** Material supplied follows **

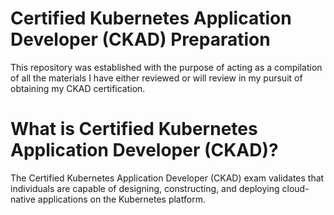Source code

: # Certified Kubernetes Application Developer (CKAD) Preparation

This repository was established with the purpose of acting as a compilation of all the materials I have either reviewed or will review in my pursuit of obtaining my CKAD certification.

# What is Certified Kubernetes Application Developer (CKAD)?

The Certified Kubernetes Application Developer (CKAD) exam validates that individuals are capable of designing, constructing, and deploying cloud-native applications on the Kubernetes platform.
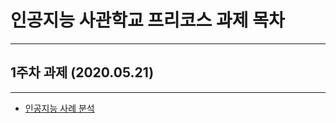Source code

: # 인공지능 사관학교 프리코스 과제 목차
-----------------------------------------
## 1주차 과제 (2020.05.21)
-----------------------------------------
* [인공지능 사례 분석](https://github.com/HanSeungkoo/AI_School/blob/master/Week1_Assg.ipynb)
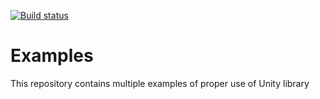 [![Build status](https://ci.appveyor.com/api/projects/status/ltjx79x8vvgoc2vb/branch/master?svg=true)](https://ci.appveyor.com/project/unitycontainer/examples/branch/master)

# Examples

This repository contains multiple examples of proper use of Unity library
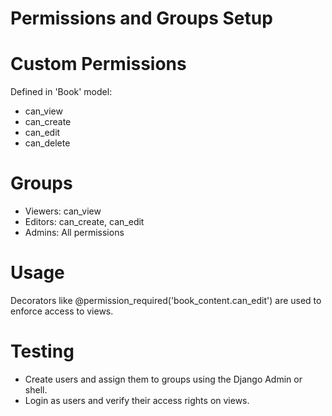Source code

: # Permissions and Groups Setup
# Custom Permissions
Defined in 'Book' model:
- can_view
- can_create
- can_edit
- can_delete

# Groups
- Viewers: can_view
- Editors: can_create, can_edit
- Admins: All permissions

# Usage
Decorators like @permission_required('book_content.can_edit') are used to enforce access to views.

# Testing
- Create users and assign them to groups using the Django Admin or shell.
- Login as users and verify their access rights on views.
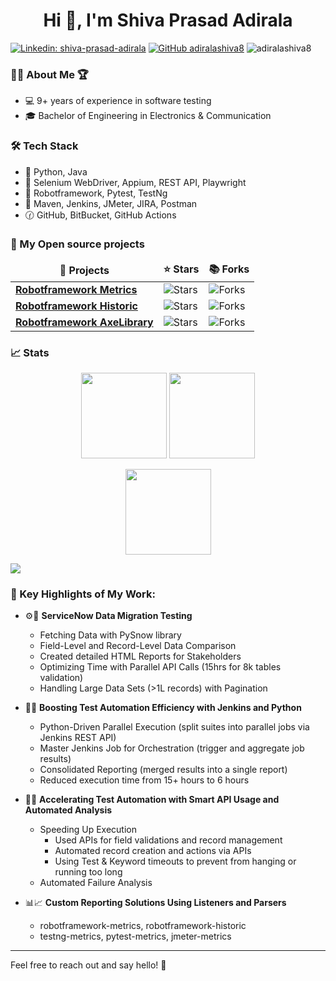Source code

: <h1 align="center">Hi 👋, I'm Shiva Prasad Adirala</h1>

[![Linkedin: shiva-prasad-adirala](https://img.shields.io/badge/-shivaprasadadirala-blue?style=flat-square&logo=Linkedin&logoColor=white&link=https://www.linkedin.com/in/shiva-prasad-adirala/)](https://www.linkedin.com/in/shiva-prasad-adirala/)
[![GitHub adiralashiva8](https://img.shields.io/github/followers/adiralashiva8?label=follow&style=social)](https://github.com/adiralashiva8)
<img src="https://komarev.com/ghpvc/?username=adiralashiva8&label=Profile%20views&color=0e75b6&style=flat" alt="adiralashiva8" />

### 👨🏻‍ About Me 🏆

- 💻  9+ years of experience in software testing
- 🎓  Bachelor of Engineering in Electronics & Communication

### 🛠️ Tech Stack

- 🔣 Python, Java
- 🤖 Selenium WebDriver, Appium, REST API, Playwright
- 🧪 Robotframework, Pytest, TestNg
- 🧰 Maven, Jenkins, JMeter, JIRA, Postman
- 🕜 GitHub, BitBucket, GitHub Actions

### 📝 My Open source projects

<table>
  <thead align="center">
    <tr border: none;>
      <td><b>🎁 Projects</b></td>
      <td><b>⭐ Stars</b></td>
      <td><b>📚 Forks</b></td>
    </tr>
  </thead>
  <tbody>
    <tr>
      <td><a href="https://github.com/adiralashiva8/robotframework-metrics"><b>Robotframework Metrics</b></a></td>
      <td><img alt="Stars" src="https://img.shields.io/github/stars/adiralashiva8/robotframework-metrics?style=flat-square&labelColor=343b41"/></td>
      <td><img alt="Forks" src="https://img.shields.io/github/forks/adiralashiva8/robotframework-metrics?style=flat-square&labelColor=343b41"/></td>
      </td>
    </tr>
	<tr>
      <td><a href="https://github.com/adiralashiva8/robotframework-historic"><b>Robotframework Historic</b></a></td>
      <td><img alt="Stars" src="https://img.shields.io/github/stars/adiralashiva8/robotframework-historic?style=flat-square&labelColor=343b41"/></td>
      <td><img alt="Forks" src="https://img.shields.io/github/forks/adiralashiva8/robotframework-historic?style=flat-square&labelColor=343b41"/></td>
      </td>
    </tr>
    <tr>
      <td><a href="https://github.com/adiralashiva8/robotframework-axelibrary"><b>Robotframework AxeLibrary</b></a></td>
      <td><img alt="Stars" src="https://img.shields.io/github/stars/adiralashiva8/robotframework-axelibrary?style=flat-square&labelColor=343b41"/></td>
      <td><img alt="Forks" src="https://img.shields.io/github/forks/adiralashiva8/robotframework-axelibrary?style=flat-square&labelColor=343b41"/></td>
      </td>
    </tr>
  </tbody>
</table>

### 📈 Stats

<p align="center">
      <img height="137px" src="https://github-readme-streak-stats.herokuapp.com/?user=adiralashiva8&hide_border=true&theme=nightowl" />
      <img height="137px" src="https://github-readme-stats.vercel.app/api/top-langs/?username=adiralashiva8&hide=html&hide_title=true&hide_border=true&layout=compact&langs_count=8&theme=nightowl" />
</p>
<p align="center">
      <img height="137px" src="https://github-readme-stats.vercel.app/api?username=adiralashiva8&hide_title=true&hide_border=true&show_icons=true&include_all_commits=true&count_private=true&line_height=21&theme=nightowl" />
</p>

<p>
  <img src="https://i.ibb.co/r5ThXkV/Git-Hub-Fun-Facts.png"/>
</p>

### 📌 Key Highlights of My Work:

 - ⚙️🔧 __ServiceNow Data Migration Testing__
   - Fetching Data with PySnow library
   - Field-Level and Record-Level Data Comparison
   - Created detailed HTML Reports for Stakeholders
   - Optimizing Time with Parallel API Calls (15hrs for 8k tables validation)
   - Handling Large Data Sets (>1L records) with Pagination

 - 🚀🐍 __Boosting Test Automation Efficiency with Jenkins and Python__ 
   - Python-Driven Parallel Execution (split suites into parallel jobs via Jenkins REST API)
   - Master Jenkins Job for Orchestration (trigger and aggregate job results)
   - Consolidated Reporting (merged results into a single report)
   - Reduced execution time from 15+ hours to 6 hours

 - 📝🤖 __Accelerating Test Automation with Smart API Usage and Automated Analysis__ 
   - Speeding Up Execution
      - Used APIs for field validations and record management
      - Automated record creation and actions via APIs
      - Using Test & Keyword timeouts to prevent from hanging or running too long
   - Automated Failure Analysis

 - 📊📈 __Custom Reporting Solutions Using Listeners and Parsers__
   - robotframework-metrics, robotframework-historic
   - testng-metrics, pytest-metrics, jmeter-metrics

------------

<p>Feel free to reach out and say hello! 👋 </p>
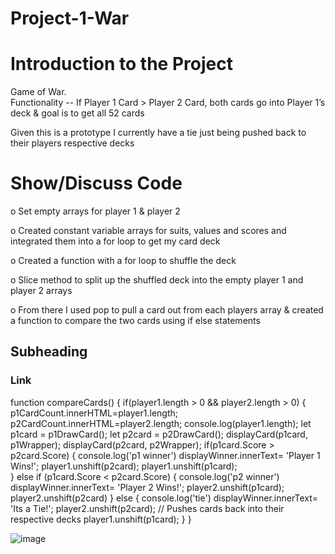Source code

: # Project-1-War

# Introduction to the Project
Game of War. \
Functionality -- If Player 1 Card > Player 2 Card, both cards go into Player 1’s deck & goal is to get all 52 cards

Given this is a prototype I currently have a tie just being pushed back to their players respective decks 

# Show/Discuss Code
o	Set empty arrays for player 1 & player 2

o	Created constant variable arrays for suits, values and scores and integrated them into a for loop to get my card deck

o	Created a function with a for loop to shuffle the deck

o	Slice method to split up the shuffled deck into the empty player 1 and player 2 arrays

o	From there I used pop to pull a card out from each players array & created a function to compare the two cards using if else statements

## Subheading

### Link

function compareCards() {
    if(player1.length > 0 && player2.length > 0) {
        p1CardCount.innerHTML=player1.length;
        p2CardCount.innerHTML=player2.length;
        console.log(player1.length);
        let p1card = p1DrawCard();
        let p2card = p2DrawCard();
        displayCard(p1card, p1Wrapper);
        displayCard(p2card, p2Wrapper);
        if(p1card.Score > p2card.Score) {
            console.log('p1 winner')
            displayWinner.innerText= 'Player 1 Wins!';
            player1.unshift(p2card); 
            player1.unshift(p1card);  
        } else if (p1card.Score < p2card.Score) {
            console.log('p2 winner')
            displayWinner.innerText= 'Player 2 Wins!';
            player2.unshift(p1card);
            player2.unshift(p2card) 
        } else {
            console.log('tie')
            displayWinner.innerText= 'Its a Tie!';
            player2.unshift(p2card); // Pushes cards back into their respective decks
            player1.unshift(p1card);
        } 
    }
    
  ![image](https://user-images.githubusercontent.com/41478978/163196054-4fb410a8-1aa7-462d-9d85-a404104d5232.png)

** End of Material supplied **

## What to produce
Before handing back the copy, remove the pictures; otherwise print the data exactly.

## Finished exercise
Source code

: # Certified Kubernetes Application Developer (CKAD) Preparation

This repository was established with the purpose of acting as a compilation of all the materials I have either reviewed or will review in my pursuit of obtaining my CKAD certification.

# What is Certified Kubernetes Application Developer (CKAD)?

The Certified Kubernetes Application Developer (CKAD) exam validates that individuals are capable of designing, constructing, and deploying cloud-native applications on the Kubernetes platform.
Source code

: # 인공지능 사관학교 프리코스 과제 목차
-----------------------------------------
## 1주차 과제 (2020.05.21)
-----------------------------------------
* [인공지능 사례 분석](https://github.com/HanSeungkoo/AI_School/blob/master/Week1_Assg.ipynb)
 [![Build status](https://ci.appveyor.com/api/projects/status/ltjx79x8vvgoc2vb/branch/master?svg=true)](https://ci.appveyor.com/project/unitycontainer/examples/branch/master)

# Examples

This repository contains multiple examples of proper use of Unity library
Source code

: # Permissions and Groups Setup
# Custom Permissions
Defined in 'Book' model:
- can_view
- can_create
- can_edit
- can_delete

# Groups
- Viewers: can_view
- Editors: can_create, can_edit
- Admins: All permissions

# Usage
Decorators like @permission_required('book_content.can_edit') are used to enforce access to views.

# Testing
- Create users and assign them to groups using the Django Admin or shell.
- Login as users and verify their access rights on views.
Source code

: <h1 align="center">Hi 👋, I'm Shiva Prasad Adirala</h1>

[![Linkedin: shiva-prasad-adirala](https://img.shields.io/badge/-shivaprasadadirala-blue?style=flat-square&logo=Linkedin&logoColor=white&link=https://www.linkedin.com/in/shiva-prasad-adirala/)](https://www.linkedin.com/in/shiva-prasad-adirala/)
[![GitHub adiralashiva8](https://img.shields.io/github/followers/adiralashiva8?label=follow&style=social)](https://github.com/adiralashiva8)
<img src="https://komarev.com/ghpvc/?username=adiralashiva8&label=Profile%20views&color=0e75b6&style=flat" alt="adiralashiva8" />

### 👨🏻‍ About Me 🏆

- 💻  9+ years of experience in software testing
- 🎓  Bachelor of Engineering in Electronics & Communication

### 🛠️ Tech Stack

- 🔣 Python, Java
- 🤖 Selenium WebDriver, Appium, REST API, Playwright
- 🧪 Robotframework, Pytest, TestNg
- 🧰 Maven, Jenkins, JMeter, JIRA, Postman
- 🕜 GitHub, BitBucket, GitHub Actions

### 📝 My Open source projects

<table>
  <thead align="center">
    <tr border: none;>
      <td><b>🎁 Projects</b></td>
      <td><b>⭐ Stars</b></td>
      <td><b>📚 Forks</b></td>
    </tr>
  </thead>
  <tbody>
    <tr>
      <td><a href="https://github.com/adiralashiva8/robotframework-metrics"><b>Robotframework Metrics</b></a></td>
      <td><img alt="Stars" src="https://img.shields.io/github/stars/adiralashiva8/robotframework-metrics?style=flat-square&labelColor=343b41"/></td>
      <td><img alt="Forks" src="https://img.shields.io/github/forks/adiralashiva8/robotframework-metrics?style=flat-square&labelColor=343b41"/></td>
      </td>
    </tr>
	<tr>
      <td><a href="https://github.com/adiralashiva8/robotframework-historic"><b>Robotframework Historic</b></a></td>
      <td><img alt="Stars" src="https://img.shields.io/github/stars/adiralashiva8/robotframework-historic?style=flat-square&labelColor=343b41"/></td>
      <td><img alt="Forks" src="https://img.shields.io/github/forks/adiralashiva8/robotframework-historic?style=flat-square&labelColor=343b41"/></td>
      </td>
    </tr>
    <tr>
      <td><a href="https://github.com/adiralashiva8/robotframework-axelibrary"><b>Robotframework AxeLibrary</b></a></td>
      <td><img alt="Stars" src="https://img.shields.io/github/stars/adiralashiva8/robotframework-axelibrary?style=flat-square&labelColor=343b41"/></td>
      <td><img alt="Forks" src="https://img.shields.io/github/forks/adiralashiva8/robotframework-axelibrary?style=flat-square&labelColor=343b41"/></td>
      </td>
    </tr>
  </tbody>
</table>

### 📈 Stats

<p align="center">
      <img height="137px" src="https://github-readme-streak-stats.herokuapp.com/?user=adiralashiva8&hide_border=true&theme=nightowl" />
      <img height="137px" src="https://github-readme-stats.vercel.app/api/top-langs/?username=adiralashiva8&hide=html&hide_title=true&hide_border=true&layout=compact&langs_count=8&theme=nightowl" />
</p>
<p align="center">
      <img height="137px" src="https://github-readme-stats.vercel.app/api?username=adiralashiva8&hide_title=true&hide_border=true&show_icons=true&include_all_commits=true&count_private=true&line_height=21&theme=nightowl" />
</p>

<p>
  <img src="https://i.ibb.co/r5ThXkV/Git-Hub-Fun-Facts.png"/>
</p>

### 📌 Key Highlights of My Work:

 - ⚙️🔧 __ServiceNow Data Migration Testing__
   - Fetching Data with PySnow library
   - Field-Level and Record-Level Data Comparison
   - Created detailed HTML Reports for Stakeholders
   - Optimizing Time with Parallel API Calls (15hrs for 8k tables validation)
   - Handling Large Data Sets (>1L records) with Pagination

 - 🚀🐍 __Boosting Test Automation Efficiency with Jenkins and Python__ 
   - Python-Driven Parallel Execution (split suites into parallel jobs via Jenkins REST API)
   - Master Jenkins Job for Orchestration (trigger and aggregate job results)
   - Consolidated Reporting (merged results into a single report)
   - Reduced execution time from 15+ hours to 6 hours

 - 📝🤖 __Accelerating Test Automation with Smart API Usage and Automated Analysis__ 
   - Speeding Up Execution
      - Used APIs for field validations and record management
      - Automated record creation and actions via APIs
      - Using Test & Keyword timeouts to prevent from hanging or running too long
   - Automated Failure Analysis

 - 📊📈 __Custom Reporting Solutions Using Listeners and Parsers__
   - robotframework-metrics, robotframework-historic
   - testng-metrics, pytest-metrics, jmeter-metrics

------------

<p>Feel free to reach out and say hello! 👋 </p>
Source code

: # Project-1-War

# Introduction to the Project
Game of War. \
Functionality -- If Player 1 Card > Player 2 Card, both cards go into Player 1’s deck & goal is to get all 52 cards

Given this is a prototype I currently have a tie just being pushed back to their players respective decks 

# Show/Discuss Code
o	Set empty arrays for player 1 & player 2

o	Created constant variable arrays for suits, values and scores and integrated them into a for loop to get my card deck

o	Created a function with a for loop to shuffle the deck

o	Slice method to split up the shuffled deck into the empty player 1 and player 2 arrays

o	From there I used pop to pull a card out from each players array & created a function to compare the two cards using if else statements

## Subheading

### Link

function compareCards() {
    if(player1.length > 0 && player2.length > 0) {
        p1CardCount.innerHTML=player1.length;
        p2CardCount.innerHTML=player2.length;
        console.log(player1.length);
        let p1card = p1DrawCard();
        let p2card = p2DrawCard();
        displayCard(p1card, p1Wrapper);
        displayCard(p2card, p2Wrapper);
        if(p1card.Score > p2card.Score) {
            console.log('p1 winner')
            displayWinner.innerText= 'Player 1 Wins!';
            player1.unshift(p2card); 
            player1.unshift(p1card);  
        } else if (p1card.Score < p2card.Score) {
            console.log('p2 winner')
            displayWinner.innerText= 'Player 2 Wins!';
            player2.unshift(p1card);
            player2.unshift(p2card) 
        } else {
            console.log('tie')
            displayWinner.innerText= 'Its a Tie!';
            player2.unshift(p2card); // Pushes cards back into their respective decks
            player1.unshift(p1card);
        } 
    }
    
  ![image](https://user-images.githubusercontent.com/41478978/163196054-4fb410a8-1aa7-462d-9d85-a404104d5232.png)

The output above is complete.